Rationale: Myocardial fibrosis is a hallmark of inflammation-triggered end-stage heart disease, a common cause of heart failure in young patients.

Objective: We used CD4⁺ T-cell–mediated experimental autoimmune myocarditis model to determine the parameters regulating cardiac fibrosis in inflammatory heart disease.

Methods and Results: α-Myosin heavy chain peptide/complete Freund’s adjuvant immunization was used to induce experimental autoimmune myocarditis in BALB/c mice. Chimeric mice, reconstituted with enhanced green fluorescence protein (EGFP)⁺ bone marrow, were used to track the fate of inflammatory cells. Prominin-1⁺ cells were isolated from the inflamed hearts, cultured in vitro and injected intracardially at different stages of experimental autoimmune myocarditis. Transforming growth factor (TGF)-β–mediated fibrosis was addressed using anti–TGF-β antibody treatment. Myocarditis peaked 21 days after immunization and numbers of cardiac fibroblasts progressively increased on follow-up. In chimeric mice, >60% of cardiac fibroblasts were EGFP⁺ 46 days after immunization. At day 21, cardiac infiltrates contained ≈30% of prominin-1⁺ progenitors. In vitro and in vivo experiments confirmed that prominin-1⁺ but not prominin-1⁻ cells isolated from acutely inflamed hearts represented the cellular source of cardiac fibroblasts at late stages of disease, characterized by increased TGF-β levels within the myocardium. Mechanistically, the in vitro differentiation of heart-infiltrating prominin-1⁺ cells into fibroblasts depended on TGF-β–mediated phosphorylation of Smad proteins. Accordingly, anti–TGF-β antibody treatment prevented myocardial fibrosis in immunized mice.

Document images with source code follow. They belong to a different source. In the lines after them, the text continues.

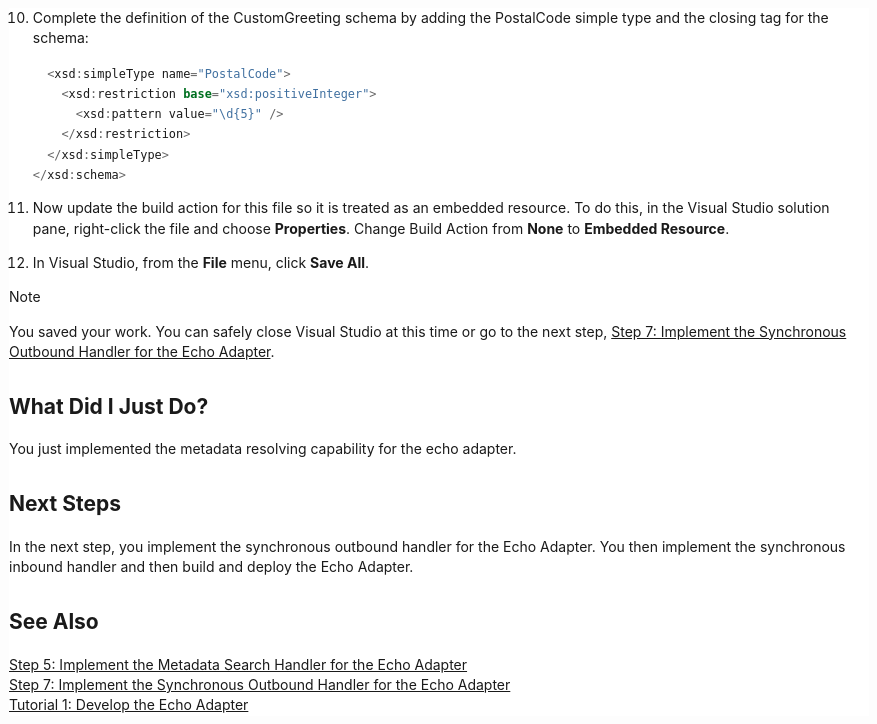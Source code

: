 10. Complete the definition of the CustomGreeting schema by adding the PostalCode simple type and the closing tag for the schema:  
  
    ```csharp  
      <xsd:simpleType name="PostalCode">  
        <xsd:restriction base="xsd:positiveInteger">  
          <xsd:pattern value="\d{5}" />  
        </xsd:restriction>  
      </xsd:simpleType>  
    </xsd:schema>  
    ```  
  
11. Now update the build action for this file so it is treated as an embedded resource. To do this, in the Visual Studio solution pane, right-click the file and choose **Properties**. Change Build Action from **None** to **Embedded Resource**.  
  
12. In Visual Studio, from the **File** menu, click **Save All**.  
  
> [!NOTE]
>  You saved your work. You can safely close Visual Studio at this time or go to the next step, [Step 7: Implement the Synchronous Outbound Handler for the Echo Adapter](../../adapters-and-accelerators/wcf-lob-adapter-sdk/step-7-implement-the-synchronous-outbound-handler-for-the-echo-adapter.md).  
  
## What Did I Just Do?  
 You just implemented the metadata resolving capability for the echo adapter.  
  
## Next Steps  
 In the next step, you implement the synchronous outbound handler for the Echo Adapter. You then implement the synchronous inbound handler and then build and deploy the Echo Adapter.  
  
## See Also  
 [Step 5: Implement the Metadata Search Handler for the Echo Adapter](../../adapters-and-accelerators/wcf-lob-adapter-sdk/step-5-implement-the-metadata-search-handler-for-the-echo-adapter.md)   
 [Step 7: Implement the Synchronous Outbound Handler for the Echo Adapter](../../adapters-and-accelerators/wcf-lob-adapter-sdk/step-7-implement-the-synchronous-outbound-handler-for-the-echo-adapter.md)   
 [Tutorial 1: Develop the Echo Adapter](../../adapters-and-accelerators/wcf-lob-adapter-sdk/tutorial-1-develop-the-echo-adapter.md)
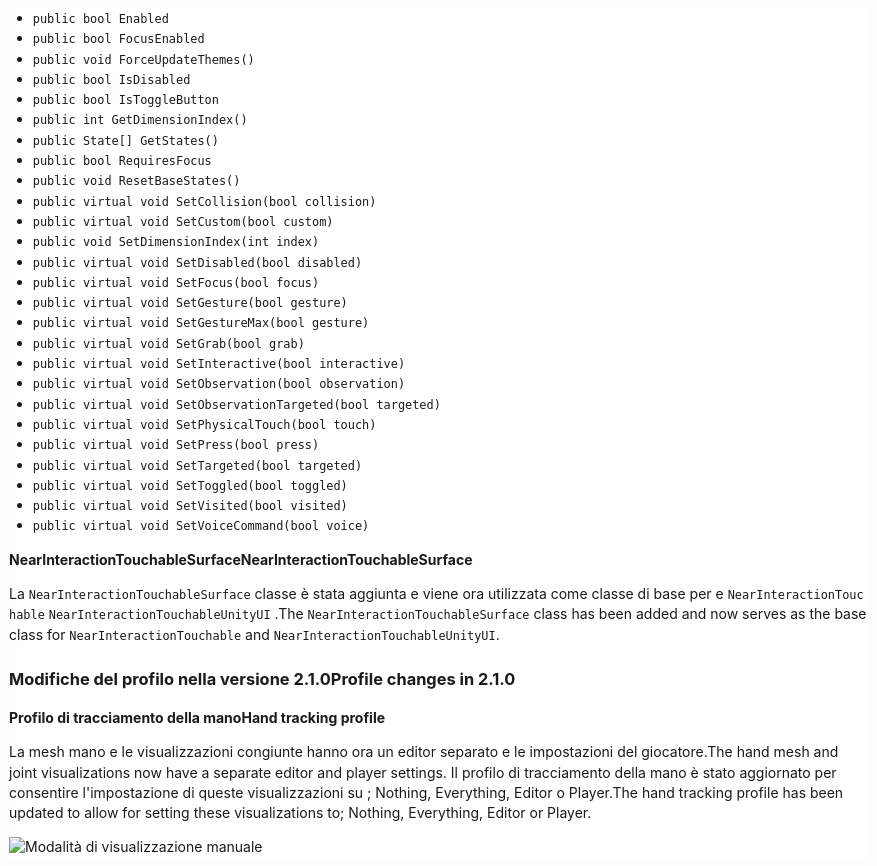 - `public bool Enabled`
- `public bool FocusEnabled`
- `public void ForceUpdateThemes()`
- `public bool IsDisabled`
- `public bool IsToggleButton`
- `public int GetDimensionIndex()`
- `public State[] GetStates()`
- `public bool RequiresFocus`
- `public void ResetBaseStates()`
- `public virtual void SetCollision(bool collision)`
- `public virtual void SetCustom(bool custom)`
- `public void SetDimensionIndex(int index)`
- `public virtual void SetDisabled(bool disabled)`
- `public virtual void SetFocus(bool focus)`
- `public virtual void SetGesture(bool gesture)`
- `public virtual void SetGestureMax(bool gesture)`
- `public virtual void SetGrab(bool grab)`
- `public virtual void SetInteractive(bool interactive)`
- `public virtual void SetObservation(bool observation)`
- `public virtual void SetObservationTargeted(bool targeted)`
- `public virtual void SetPhysicalTouch(bool touch)`
- `public virtual void SetPress(bool press)`
- `public virtual void SetTargeted(bool targeted)`
- `public virtual void SetToggled(bool toggled)`
- `public virtual void SetVisited(bool visited)`
- `public virtual void SetVoiceCommand(bool voice)`

<span data-ttu-id="de6ae-336">**NearInteractionTouchableSurface**</span><span class="sxs-lookup"><span data-stu-id="de6ae-336">**NearInteractionTouchableSurface**</span></span>

<span data-ttu-id="de6ae-337">La `NearInteractionTouchableSurface` classe è stata aggiunta e viene ora utilizzata come classe di base per e `NearInteractionTouchable` `NearInteractionTouchableUnityUI` .</span><span class="sxs-lookup"><span data-stu-id="de6ae-337">The `NearInteractionTouchableSurface` class has been added and now serves as the base class for `NearInteractionTouchable` and `NearInteractionTouchableUnityUI`.</span></span>

### <a name="profile-changes-in-210"></a><span data-ttu-id="de6ae-338">Modifiche del profilo nella versione 2.1.0</span><span class="sxs-lookup"><span data-stu-id="de6ae-338">Profile changes in 2.1.0</span></span>

<span data-ttu-id="de6ae-339">**Profilo di tracciamento della mano**</span><span class="sxs-lookup"><span data-stu-id="de6ae-339">**Hand tracking profile**</span></span>

<span data-ttu-id="de6ae-340">La mesh mano e le visualizzazioni congiunte hanno ora un editor separato e le impostazioni del giocatore.</span><span class="sxs-lookup"><span data-stu-id="de6ae-340">The hand mesh and joint visualizations now have a separate editor and player settings.</span></span> <span data-ttu-id="de6ae-341">Il profilo di tracciamento della mano è stato aggiornato per consentire l'impostazione di queste visualizzazioni su ; Nothing, Everything, Editor o Player.</span><span class="sxs-lookup"><span data-stu-id="de6ae-341">The hand tracking profile has been updated to allow for setting these visualizations to; Nothing, Everything, Editor or Player.</span></span>

![Modalità di visualizzazione manuale](../release-notes/images/HandTrackingVisualizationModes.png)
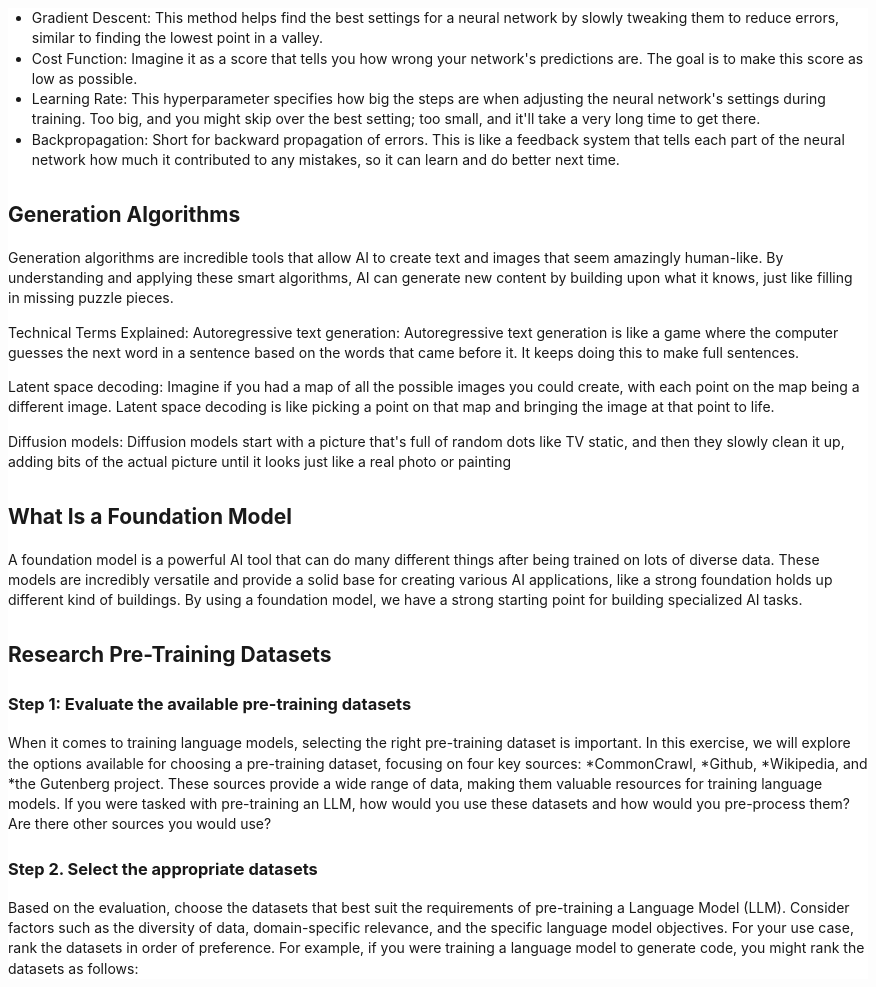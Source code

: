 * Gradient Descent: This method helps find the best settings for a neural network by slowly tweaking them to reduce errors, similar to finding the lowest point in a valley.
* Cost Function: Imagine it as a score that tells you how wrong your network's predictions are. The goal is to make this score as low as possible.
* Learning Rate: This hyperparameter specifies how big the steps are when adjusting the neural network's settings during training. Too big, and you might skip over the best setting; too small, and it'll take a very long time to get there.
* Backpropagation: Short for backward propagation of errors. This is like a feedback system that tells each part of the neural network how much it contributed to any mistakes, so it can learn and do better next time.

## Generation Algorithms
Generation algorithms are incredible tools that allow AI to create text and images that seem amazingly human-like. By understanding and applying these smart algorithms, AI can generate new content by building upon what it knows, just like filling in missing puzzle pieces.

Technical Terms Explained:
Autoregressive text generation: Autoregressive text generation is like a game where the computer guesses the next word in a sentence based on the words that came before it. It keeps doing this to make full sentences.

Latent space decoding: Imagine if you had a map of all the possible images you could create, with each point on the map being a different image. Latent space decoding is like picking a point on that map and bringing the image at that point to life.

Diffusion models: Diffusion models start with a picture that's full of random dots like TV static, and then they slowly clean it up, adding bits of the actual picture until it looks just like a real photo or painting

## What Is a Foundation Model
A foundation model is a powerful AI tool that can do many different things after being trained on lots of diverse data. These models are incredibly versatile and provide a solid base for creating various AI applications, like a strong foundation holds up different kind of buildings. By using a foundation model, we have a strong starting point for building specialized AI tasks.

## Research Pre-Training Datasets

### Step 1: Evaluate the available pre-training datasets
When it comes to training language models, selecting the right pre-training dataset is important. In this exercise, we will explore the options available for choosing a pre-training dataset, focusing on four key sources:
*CommonCrawl,
*Github,
*Wikipedia, and
*the Gutenberg project.
These sources provide a wide range of data, making them valuable resources for training language models. If you were tasked with pre-training an LLM, how would you use these datasets and how would you pre-process them? Are there other sources you would use?

### Step 2. Select the appropriate datasets
Based on the evaluation, choose the datasets that best suit the requirements of pre-training a Language Model (LLM). Consider factors such as the diversity of data, domain-specific relevance, and the specific language model objectives.
For your use case, rank the datasets in order of preference. For example, if you were training a language model to generate code, you might rank the datasets as follows:
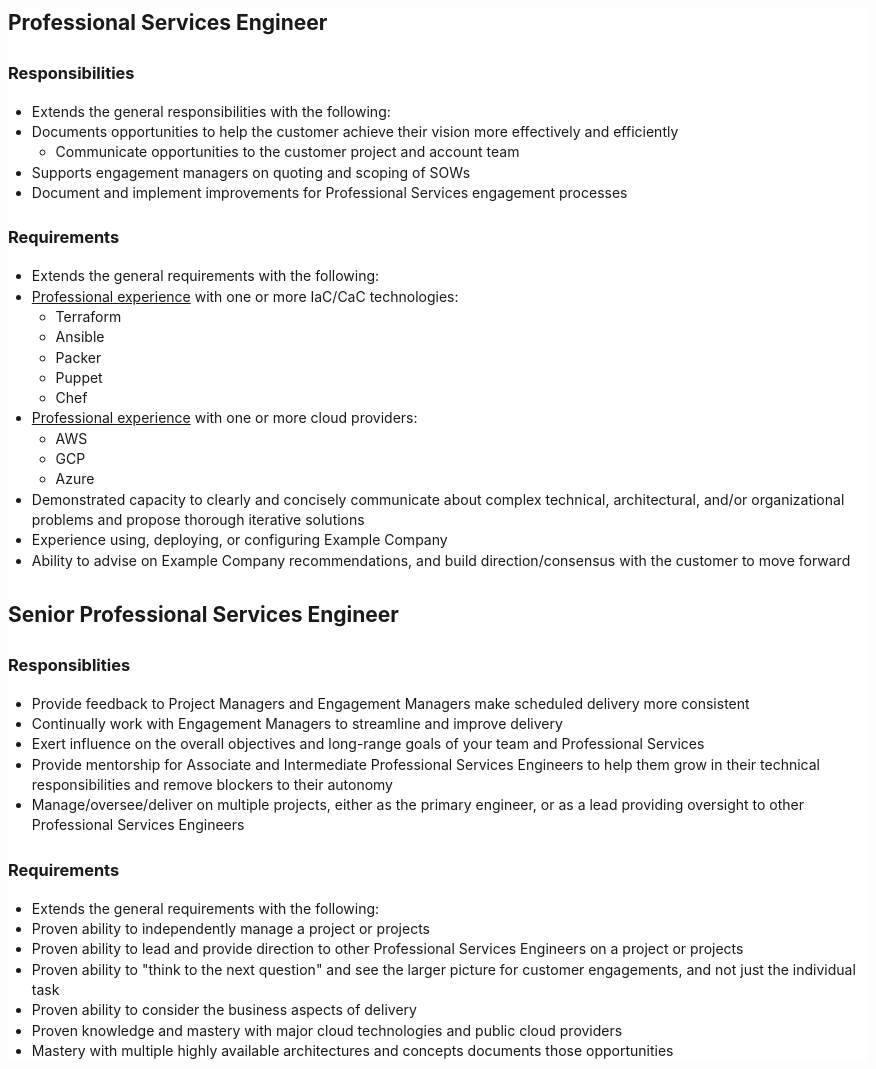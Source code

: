 ## Professional Services Engineer

### Responsibilities

- Extends the general responsibilities with the following:
- Documents opportunities to help the customer achieve their vision more effectively and efficiently
  - Communicate opportunities to the customer project and account team
- Supports engagement managers on quoting and scoping of SOWs
- Document and implement improvements for Professional Services engagement processes

### Requirements

- Extends the general requirements with the following:
- [Professional experience](/job-families/sales/professional-services-engineer/#professional-experience) with one or more IaC/CaC technologies:
  - Terraform
  - Ansible
  - Packer
  - Puppet
  - Chef
- [Professional experience](/job-families/sales/professional-services-engineer/#professional-experience) with one or more cloud providers:
  - AWS
  - GCP
  - Azure
- Demonstrated capacity to clearly and concisely communicate about complex technical, architectural, and/or organizational problems and propose thorough iterative solutions
- Experience using, deploying, or configuring Example Company
- Ability to advise on Example Company recommendations, and build direction/consensus with the customer to move forward

## Senior Professional Services Engineer

### Responsiblities

- Provide feedback to Project Managers and Engagement Managers make scheduled delivery more consistent
- Continually work with Engagement Managers to streamline and improve delivery
- Exert influence on the overall objectives and long-range goals of your team and Professional Services
- Provide mentorship for Associate and Intermediate Professional Services Engineers to help them grow in their technical responsibilities and remove blockers to their autonomy
- Manage/oversee/deliver on multiple projects, either as the primary engineer, or as a lead providing oversight to other Professional Services Engineers

### Requirements

- Extends the general requirements with the following:
- Proven ability to independently manage a project or projects
- Proven ability to lead and provide direction to other Professional Services Engineers on a project or projects
- Proven ability to "think to the next question" and see the larger picture for customer engagements, and not just the individual task
- Proven ability to consider the business aspects of delivery
- Proven knowledge and mastery with major cloud technologies and public cloud providers
- Mastery with multiple highly available architectures and concepts
documents those opportunities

Conclusions: Taken together, heart-infiltrating prominin-1⁺ progenitors are the major source of subsequent TGF-β–triggered cardiac fibrosis in experimental autoimmune myocarditis. Recognizing the critical, cytokine-dependent role of bone marrow–derived progenitors in cardiac remodeling might result in novel treatment concepts against inflammatory heart failure.